→ The problem
Report every line below that has the string "label" in it.

———

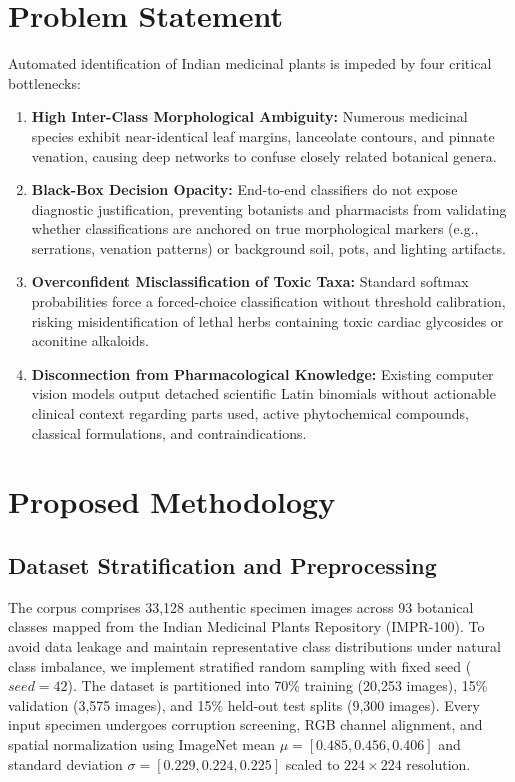 \documentclass[sn-mathphys,Numbered]{sn-jnl}%
\begin{document}
\section{Problem Statement}\label{sec3}
Automated identification of Indian medicinal plants is impeded by four critical bottlenecks:
\begin{enumerate}
    \item \textbf{High Inter-Class Morphological Ambiguity:} Numerous medicinal species exhibit near-identical leaf margins, lanceolate contours, and pinnate venation, causing deep networks to confuse closely related botanical genera.
    \item \textbf{Black-Box Decision Opacity:} End-to-end classifiers do not expose diagnostic justification, preventing botanists and pharmacists from validating whether classifications are anchored on true morphological markers (e.g., serrations, venation patterns) or background soil, pots, and lighting artifacts.
    \item \textbf{Overconfident Misclassification of Toxic Taxa:} Standard softmax probabilities force a forced-choice classification without threshold calibration, risking misidentification of lethal herbs containing toxic cardiac glycosides or aconitine alkaloids.
    \item \textbf{Disconnection from Pharmacological Knowledge:} Existing computer vision models output detached scientific Latin binomials without actionable clinical context regarding parts used, active phytochemical compounds, classical formulations, and contraindications.
\end{enumerate}

\section{Proposed Methodology}\label{sec4}
\subsection{Dataset Stratification and Preprocessing}
The corpus comprises 33,128 authentic specimen images across 93 botanical classes mapped from the Indian Medicinal Plants Repository (IMPR-100). To avoid data leakage and maintain representative class distributions under natural class imbalance, we implement stratified random sampling with fixed seed ($seed = 42$). The dataset is partitioned into 70\% training (20,253 images), 15\% validation (3,575 images), and 15\% held-out test splits (9,300 images). Every input specimen undergoes corruption screening, RGB channel alignment, and spatial normalization using ImageNet mean $\mu = [0.485, 0.456, 0.406]$ and standard deviation $\sigma = [0.229, 0.224, 0.225]$ scaled to $224 \times 224$ resolution.
\end{document}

———

→ Written reply
\section{Problem Statement}\label{sec3}
\section{Proposed Methodology}\label{sec4}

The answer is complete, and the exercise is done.